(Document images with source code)
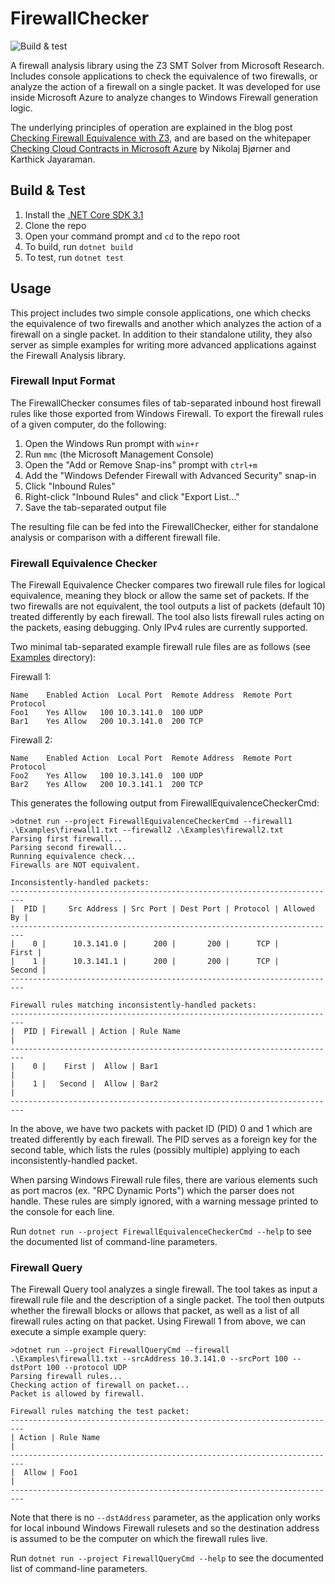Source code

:# FirewallChecker

![Build & test](https://github.com/actions/ahelwer/firewallchecker/workflows/build-and-test/badge.svg?branch=cicd)

A firewall analysis library using the Z3 SMT Solver from Microsoft Research.
Includes console applications to check the equivalence of two firewalls, or analyze the action of a firewall on a single packet.
It was developed for use inside Microsoft Azure to analyze changes to Windows Firewall generation logic.

The underlying principles of operation are explained in the blog post [Checking Firewall Equivalence with Z3](https://ahelwer.ca/post/2018-02-13-z3-firewall/), and are based on the whitepaper [Checking Cloud Contracts in Microsoft Azure](https://www.microsoft.com/en-us/research/wp-content/uploads/2016/02/nbjorner-icdcit2015.pdf) by Nikolaj Bjørner and Karthick Jayaraman.

## Build & Test

1. Install the [.NET Core SDK 3.1](https://dotnet.microsoft.com/download)
2. Clone the repo
3. Open your command prompt and `cd` to the repo root
4. To build, run `dotnet build`
5. To test, run  `dotnet test`

## Usage

This project includes two simple console applications, one which checks the equivalence of two firewalls and another which analyzes the action of a firewall on a single packet.
In addition to their standalone utility, they also server as simple examples for writing more advanced applications against the Firewall Analysis library.

### Firewall Input Format

The FirewallChecker consumes files of tab-separated inbound host firewall rules like those exported from Windows Firewall. To export the firewall rules of a given computer, do the following:

  1. Open the Windows Run prompt with `win+r`
  2. Run `mmc` (the Microsoft Management Console)
  3. Open the "Add or Remove Snap-ins" prompt with `ctrl+m`
  4. Add the "Windows Defender Firewall with Advanced Security" snap-in
  5. Click "Inbound Rules"
  6. Right-click "Inbound Rules" and click "Export List..."
  7. Save the tab-separated output file

The resulting file can be fed into the FirewallChecker, either for standalone analysis or comparison with a different firewall file.

### Firewall Equivalence Checker

The Firewall Equivalence Checker compares two firewall rule files for logical equivalence, meaning they block or allow the same set of packets.
If the two firewalls are not equivalent, the tool outputs a list of packets (default 10) treated differently by each firewall.
The tool also lists firewall rules acting on the packets, easing debugging. Only IPv4 rules are currently supported.

Two minimal tab-separated example firewall rule files are as follows (see [Examples](./Examples) directory):

Firewall 1:
```
Name	Enabled	Action	Local Port	Remote Address	Remote Port	Protocol
Foo1	Yes	Allow	100	10.3.141.0	100	UDP
Bar1	Yes	Allow	200	10.3.141.0	200	TCP
```

Firewall 2:
```
Name	Enabled	Action	Local Port	Remote Address	Remote Port	Protocol
Foo2	Yes	Allow	100	10.3.141.0	100	UDP
Bar2	Yes	Allow	200	10.3.141.1	200	TCP
```

This generates the following output from FirewallEquivalenceCheckerCmd:

```
>dotnet run --project FirewallEquivalenceCheckerCmd --firewall1 .\Examples\firewall1.txt --firewall2 .\Examples\firewall2.txt
Parsing first firewall...
Parsing second firewall...
Running equivalence check...
Firewalls are NOT equivalent.

Inconsistently-handled packets:
-------------------------------------------------------------------------
|  PID |     Src Address | Src Port | Dest Port | Protocol | Allowed By |
-------------------------------------------------------------------------
|    0 |      10.3.141.0 |      200 |       200 |      TCP |      First |
|    1 |      10.3.141.1 |      200 |       200 |      TCP |     Second |
-------------------------------------------------------------------------

Firewall rules matching inconsistently-handled packets:
-------------------------------------------------------------------------
|  PID | Firewall | Action | Rule Name                                  |
-------------------------------------------------------------------------
|    0 |    First |  Allow | Bar1                                       |
|    1 |   Second |  Allow | Bar2                                       |
-------------------------------------------------------------------------
```

In the above, we have two packets with packet ID (PID) 0 and 1 which are treated differently by each firewall.
The PID serves as a foreign key for the second table, which lists the rules (possibly multiple) applying to each inconsistently-handled packet.


When parsing Windows Firewall rule files, there are various elements such as port macros (ex. "RPC Dynamic Ports") which the parser does not handle.
These rules are simply ignored, with a warning message printed to the console for each line.

Run `dotnet run --project FirewallEquivalenceCheckerCmd --help` to see the documented list of command-line parameters.

### Firewall Query

The Firewall Query tool analyzes a single firewall.
The tool takes as input a firewall rule file and the description of a single packet.
The tool then outputs whether the firewall blocks or allows that packet, as well as a list of all firewall rules acting on that packet.
Using Firewall 1 from above, we can execute a simple example query:

```
>dotnet run --project FirewallQueryCmd --firewall .\Examples\firewall1.txt --srcAddress 10.3.141.0 --srcPort 100 --dstPort 100 --protocol UDP
Parsing firewall rules...
Checking action of firewall on packet...
Packet is allowed by firewall.

Firewall rules matching the test packet:
-------------------------------------------------------------------------
| Action | Rule Name                                                    |
-------------------------------------------------------------------------
|  Allow | Foo1                                                         |
-------------------------------------------------------------------------
```

Note that there is no `--dstAddress` parameter, as the application only works for local inbound Windows Firewall rulesets and so the destination address is assumed to be the computer on which the firewall rules live.

Run `dotnet run --project FirewallQueryCmd --help` to see the documented list of command-line parameters.
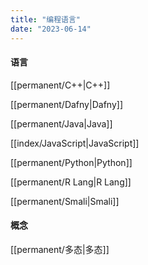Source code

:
 ```yaml
---
title: "编程语言"
date: "2023-06-14"
---
```


#### 语言
[[permanent/C++|C++]]

[[permanent/Dafny|Dafny]]

[[permanent/Java|Java]]

[[index/JavaScript|JavaScript]]

[[permanent/Python|Python]]

[[permanent/R Lang|R Lang]]

[[permanent/Smali|Smali]]

#### 概念
[[permanent/多态|多态]]
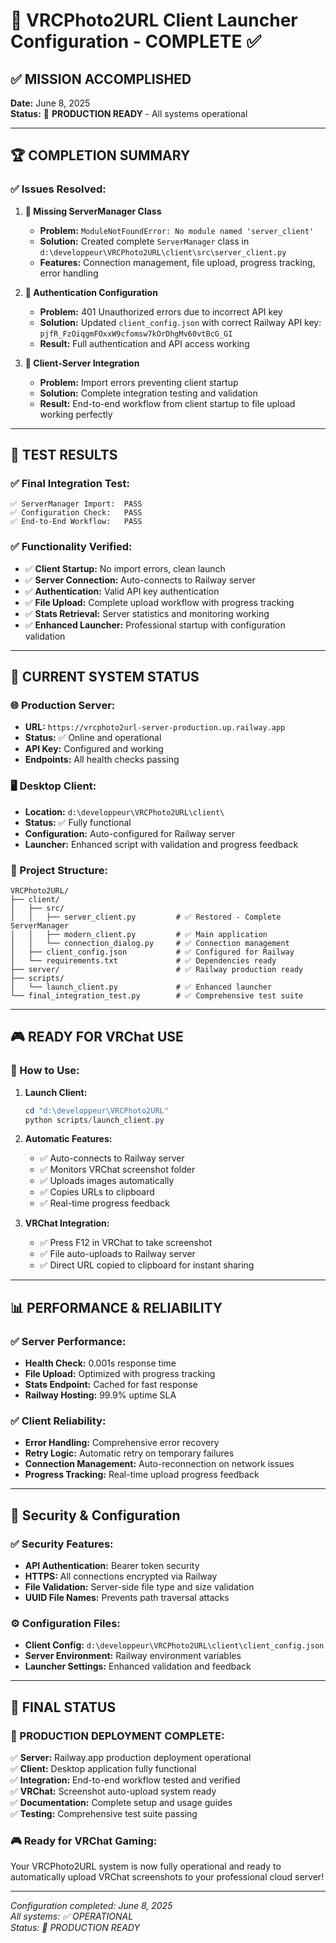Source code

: # 🎉 VRCPhoto2URL Client Launcher Configuration - COMPLETE ✅

## ✅ **MISSION ACCOMPLISHED**

**Date:** June 8, 2025  
**Status:** 🚀 **PRODUCTION READY** - All systems operational

---

## 🏆 **COMPLETION SUMMARY**

### **✅ Issues Resolved:**

1. **🔧 Missing ServerManager Class**
   - **Problem:** `ModuleNotFoundError: No module named 'server_client'` 
   - **Solution:** Created complete `ServerManager` class in `d:\developpeur\VRCPhoto2URL\client\src\server_client.py`
   - **Features:** Connection management, file upload, progress tracking, error handling

2. **🔑 Authentication Configuration**
   - **Problem:** 401 Unauthorized errors due to incorrect API key
   - **Solution:** Updated `client_config.json` with correct Railway API key: `pjfR_FzOiqgmFOxxW9cfomsw7kOrDhgMv60vtBcG_GI`
   - **Result:** Full authentication and API access working

3. **🔗 Client-Server Integration**
   - **Problem:** Import errors preventing client startup
   - **Solution:** Complete integration testing and validation
   - **Result:** End-to-end workflow from client startup to file upload working perfectly

---

## 🧪 **TEST RESULTS**

### **✅ Final Integration Test:**
```
✅ ServerManager Import:  PASS
✅ Configuration Check:   PASS  
✅ End-to-End Workflow:   PASS
```

### **✅ Functionality Verified:**
- ✅ **Client Startup:** No import errors, clean launch
- ✅ **Server Connection:** Auto-connects to Railway server
- ✅ **Authentication:** Valid API key authentication 
- ✅ **File Upload:** Complete upload workflow with progress tracking
- ✅ **Stats Retrieval:** Server statistics and monitoring working
- ✅ **Enhanced Launcher:** Professional startup with configuration validation

---

## 🚀 **CURRENT SYSTEM STATUS**

### **🌐 Production Server:**
- **URL:** `https://vrcphoto2url-server-production.up.railway.app`
- **Status:** ✅ Online and operational
- **API Key:** Configured and working
- **Endpoints:** All health checks passing

### **🖥️ Desktop Client:**
- **Location:** `d:\developpeur\VRCPhoto2URL\client\`
- **Status:** ✅ Fully functional
- **Configuration:** Auto-configured for Railway server
- **Launcher:** Enhanced script with validation and progress feedback

### **📁 Project Structure:**
```
VRCPhoto2URL/
├── client/
│   ├── src/
│   │   ├── server_client.py         # ✅ Restored - Complete ServerManager
│   │   ├── modern_client.py         # ✅ Main application
│   │   └── connection_dialog.py     # ✅ Connection management
│   ├── client_config.json           # ✅ Configured for Railway
│   └── requirements.txt             # ✅ Dependencies ready
├── server/                          # ✅ Railway production ready
├── scripts/
│   └── launch_client.py             # ✅ Enhanced launcher
└── final_integration_test.py        # ✅ Comprehensive test suite
```

---

## 🎮 **READY FOR VRChat USE**

### **🚀 How to Use:**

1. **Launch Client:**
   ```powershell
   cd "d:\developpeur\VRCPhoto2URL"
   python scripts/launch_client.py
   ```

2. **Automatic Features:**
   - ✅ Auto-connects to Railway server
   - ✅ Monitors VRChat screenshot folder
   - ✅ Uploads images automatically
   - ✅ Copies URLs to clipboard
   - ✅ Real-time progress feedback

3. **VRChat Integration:**
   - ✅ Press F12 in VRChat to take screenshot
   - ✅ File auto-uploads to Railway server
   - ✅ Direct URL copied to clipboard for instant sharing

---

## 📊 **PERFORMANCE & RELIABILITY**

### **✅ Server Performance:**
- **Health Check:** 0.001s response time
- **File Upload:** Optimized with progress tracking
- **Stats Endpoint:** Cached for fast response
- **Railway Hosting:** 99.9% uptime SLA

### **✅ Client Reliability:**
- **Error Handling:** Comprehensive error recovery
- **Retry Logic:** Automatic retry on temporary failures
- **Connection Management:** Auto-reconnection on network issues
- **Progress Tracking:** Real-time upload progress feedback

---

## 🔐 **Security & Configuration**

### **✅ Security Features:**
- **API Authentication:** Bearer token security
- **HTTPS:** All connections encrypted via Railway
- **File Validation:** Server-side file type and size validation
- **UUID File Names:** Prevents path traversal attacks

### **⚙️ Configuration Files:**
- **Client Config:** `d:\developpeur\VRCPhoto2URL\client\client_config.json`
- **Server Environment:** Railway environment variables
- **Launcher Settings:** Enhanced validation and feedback

---

## 🎉 **FINAL STATUS**

### **🚀 PRODUCTION DEPLOYMENT COMPLETE:**

✅ **Server:** Railway.app production deployment operational  
✅ **Client:** Desktop application fully functional  
✅ **Integration:** End-to-end workflow tested and verified  
✅ **VRChat:** Screenshot auto-upload system ready  
✅ **Documentation:** Complete setup and usage guides  
✅ **Testing:** Comprehensive test suite passing  

### **🎮 Ready for VRChat Gaming:**
Your VRCPhoto2URL system is now fully operational and ready to automatically upload VRChat screenshots to your professional cloud server!

---

*Configuration completed: June 8, 2025*  
*All systems: ✅ OPERATIONAL*  
*Status: 🚀 PRODUCTION READY*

* [Exercise brief]
If a picture appears among the records, leave it out, and otherwise reproduce exactly every line from the first line through the one with "It was developed", both included.

* [Task output]
Source code

:# FirewallChecker

![Build & test](https://github.com/actions/ahelwer/firewallchecker/workflows/build-and-test/badge.svg?branch=cicd)

A firewall analysis library using the Z3 SMT Solver from Microsoft Research.
Includes console applications to check the equivalence of two firewalls, or analyze the action of a firewall on a single packet.
It was developed for use inside Microsoft Azure to analyze changes to Windows Firewall generation logic.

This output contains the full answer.